Hijacked as a getaway vehicle, a bus is hoisted skyward by a giant construction crane to provide unsubtle spectacle and a fresh perspective, amidst vigorous urban pursuits and street-level shoot-outs. It’s surprisingly effective as a standout combination of stunts and special effects. The director Wes Ball went from making short films to blockbuster movie production in one ambitious leap. His competence at orchestrating grand effects scenes is never in doubt, but he tends to lack something vital when it comes to getting strong and compelling performances from a predominantly young cast in leading roles. Death Cure is too frequently melodramatic for any sense of realism or actorly conviction, as every twist and tragedy gets hammered home with tearful mistakes and regrets. Often, these heroes kill to learn the truth and then want to kill again because of new knowledge, too. Juvenile love, nowadays, seems unfortunately to be about the end of the world.

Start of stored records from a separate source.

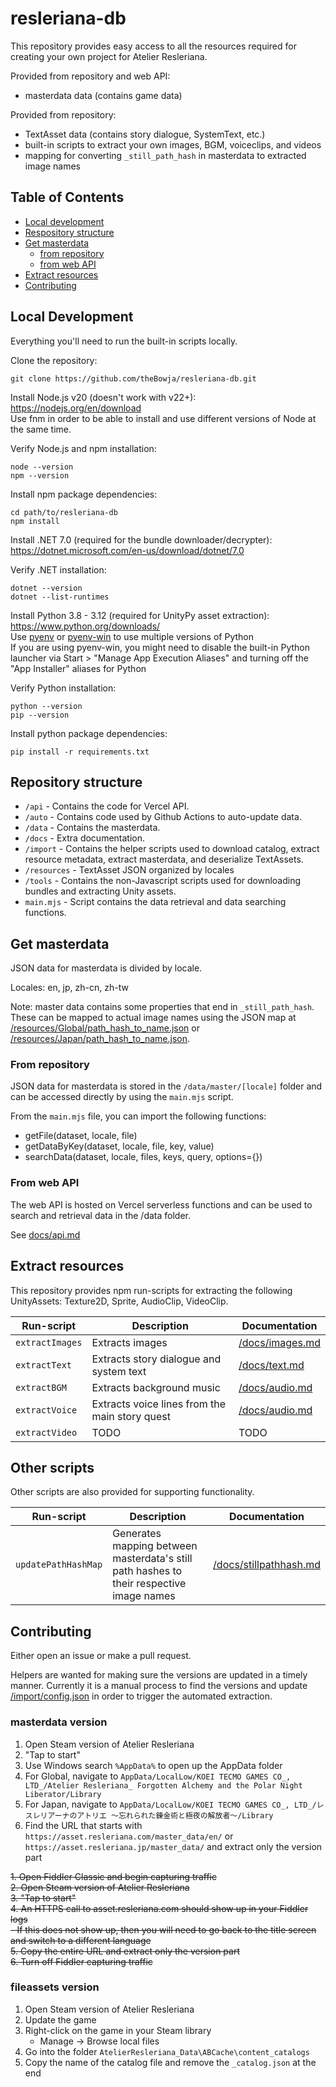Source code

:# resleriana-db

This repository provides easy access to all the resources required for creating your own project for Atelier Resleriana.

Provided from repository and web API:
- masterdata data (contains game data)

Provided from repository:
- TextAsset data (contains story dialogue, SystemText, etc.)
- built-in scripts to extract your own images, BGM, voiceclips, and videos
- mapping for converting `_still_path_hash` in masterdata to extracted image names

## Table of Contents
- [Local development](#local-development)
- [Respository structure](#repository-structure)
- [Get masterdata](#get-masterdata)
  - [from repository](#from-repository)
  - [from web API](#from-web-api)
- [Extract resources](#extract-resources)
- [Contributing](#contributing)

## Local Development

Everything you'll need to run the built-in scripts locally.

Clone the repository:
```
git clone https://github.com/theBowja/resleriana-db.git
```

Install Node.js v20 (doesn't work with v22+):  
https://nodejs.org/en/download  
Use fnm in order to be able to install and use different versions of Node at the same time.

Verify Node.js and npm installation:
```
node --version
npm --version
```

Install npm package dependencies:
```
cd path/to/resleriana-db
npm install
```

Install .NET 7.0 (required for the bundle downloader/decrypter):  
https://dotnet.microsoft.com/en-us/download/dotnet/7.0

Verify .NET installation:
```
dotnet --version
dotnet --list-runtimes
```

Install Python 3.8 - 3.12 (required for UnityPy asset extraction):  
https://www.python.org/downloads/   
Use [pyenv](https://github.com/pyenv/pyenv) or [pyenv-win](https://github.com/pyenv-win/pyenv-win) to use multiple versions of Python  
If you are using pyenv-win, you might need to disable the built-in Python launcher via Start > "Manage App Execution Aliases" and turning off the "App Installer" aliases for Python

Verify Python installation:
```
python --version
pip --version
```

Install python package dependencies:
```
pip install -r requirements.txt
```

## Repository structure
- `/api` - Contains the code for Vercel API.
- `/auto` - Contains code used by Github Actions to auto-update data.
- `/data` - Contains the masterdata.
- `/docs` - Extra documentation.
- `/import` - Contains the helper scripts used to download catalog, extract resource metadata, extract masterdata, and deserialize TextAssets.
- `/resources` - TextAsset JSON organized by locales
- `/tools` - Contains the non-Javascript scripts used for downloading bundles and extracting Unity assets.
- `main.mjs` - Script contains the data retrieval and data searching functions.

## Get masterdata

JSON data for masterdata is divided by locale.  

Locales: en, jp, zh-cn, zh-tw  

Note: master data contains some properties that end in `_still_path_hash`. These can be mapped to actual image names using the JSON map at [/resources/Global/path_hash_to_name.json](./resources/Global/path_hash_to_name.json) or [/resources/Japan/path_hash_to_name.json](./resources/Japan/path_hash_to_name.json).

### From repository

JSON data for masterdata is stored in the `/data/master/[locale]` folder and can be accessed directly by using the `main.mjs` script.

From the `main.mjs` file, you can import the following functions:
- getFile(dataset, locale, file)
- getDataByKey(dataset, locale, file, key, value)
- searchData(dataset, locale, files, keys, query, options={})

### From web API

The web API is hosted on Vercel serverless functions and can be used to search and retrieval data in the /data folder.

See [docs/api.md](./docs/api.md)

## Extract resources

This repository provides npm run-scripts for extracting the following UnityAssets: Texture2D, Sprite, AudioClip, VideoClip.

| Run-script | Description | Documentation|
|---|---|---|
| `extractImages` | Extracts images | [/docs/images.md](./docs/images.md) |
| `extractText` | Extracts story dialogue and system text | [/docs/text.md](./docs/text.md) |
| `extractBGM` | Extracts background music | [/docs/audio.md](./docs/audio.md) |
| `extractVoice` | Extracts voice lines from the main story quest | [/docs/audio.md](./docs/audio.md) |
| `extractVideo` | TODO | TODO |

## Other scripts

Other scripts are also provided for supporting functionality.

| Run-script | Description | Documentation|
|---|---|---|
| `updatePathHashMap` | Generates mapping between masterdata's still path hashes to their respective image names | [/docs/stillpathhash.md](./docs/stillpathhash.md) |

## Contributing

Either open an issue or make a pull request.  

Helpers are wanted for making sure the versions are updated in a timely manner. Currently it is a manual process to find the versions and update [/import/config.json](./import/config.json) in order to trigger the automated extraction.

### masterdata version

1. Open Steam version of Atelier Resleriana
2. "Tap to start"
3. Use Windows search `%AppData%` to open up the AppData folder
4. For Global, navigate to `AppData/LocalLow/KOEI TECMO GAMES CO_, LTD_/Atelier Resleriana_ Forgotten Alchemy and the Polar Night Liberator/Library`
5. For Japan, navigate to `AppData/LocalLow/KOEI TECMO GAMES CO_, LTD_/レスレリアーナのアトリエ ～忘れられた錬金術と極夜の解放者～/Library`
6. Find the URL that starts with `https://asset.resleriana.com/master_data/en/` or `https://asset.resleriana.jp/master_data/` and extract only the version part

~~1. Open Fiddler Classic and begin capturing traffic~~  
~~2. Open Steam version of Atelier Resleriana~~  
~~3. "Tap to start"~~  
~~4. An HTTPS call to asset.resleriana.com should show up in your Fiddler logs~~  
    ~~- If this does not show up, then you will need to go back to the title screen and switch to a different language~~  
~~5. Copy the entire URL and extract only the version part~~  
~~6. Turn off Fiddler capturing traffic~~

### fileassets version

1. Open Steam version of Atelier Resleriana
2. Update the game
3. Right-click on the game in your Steam library  
    - Manage -> Browse local files
4. Go into the folder `AtelierResleriana_Data\ABCache\content_catalogs`
5. Copy the name of the catalog file and remove the `_catalog.json` at the end

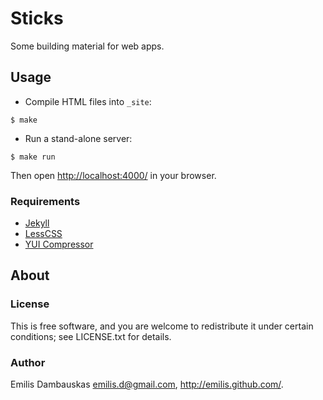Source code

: # Sticks

Some building material for web apps.

## Usage

- Compile HTML files into `_site`:

```
$ make
```

- Run a stand-alone server:

```
$ make run
```

Then open <http://localhost:4000/> in your browser.

### Requirements

- [Jekyll](http://jekyllrb.com/)
- [LessCSS](http://lesscss.org/)
- [YUI Compressor](http://developer.yahoo.com/yui/compressor/)

## About

### License

This is free software, and you are welcome to redistribute it under certain conditions; see LICENSE.txt for details.

### Author

Emilis Dambauskas <emilis.d@gmail.com>, <http://emilis.github.com/>.
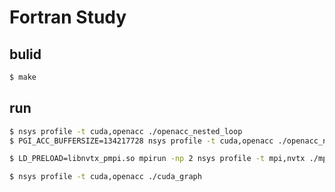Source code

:# Fortran Study #

## bulid ##
```sh
$ make
```

## run ##
```sh
$ nsys profile -t cuda,openacc ./openacc_nested_loop
$ PGI_ACC_BUFFERSIZE=134217728 nsys profile -t cuda,openacc ./openacc_nested_loop

$ LD_PRELOAD=libnvtx_pmpi.so mpirun -np 2 nsys profile -t mpi,nvtx ./mpi_basic

$ nsys profile -t cuda,openacc ./cuda_graph
```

In retrospect, The Maze Runner trilogy is particularly worthwhile because Ball insists upon taking all of its gross absurdities seriously. There’s no escape mechanism of humour, with jokey asides and comic relief, to break from a constant mood of sinister sci-fi and rousing action sequences. In many ways, the casual genre references of The Death Cure, ranging from Aliens to Titanic (hmm, I wonder if Ball is big fan of James Cameron’s movies?) help to make certain its explosive finale is both spectacular and suspenseful.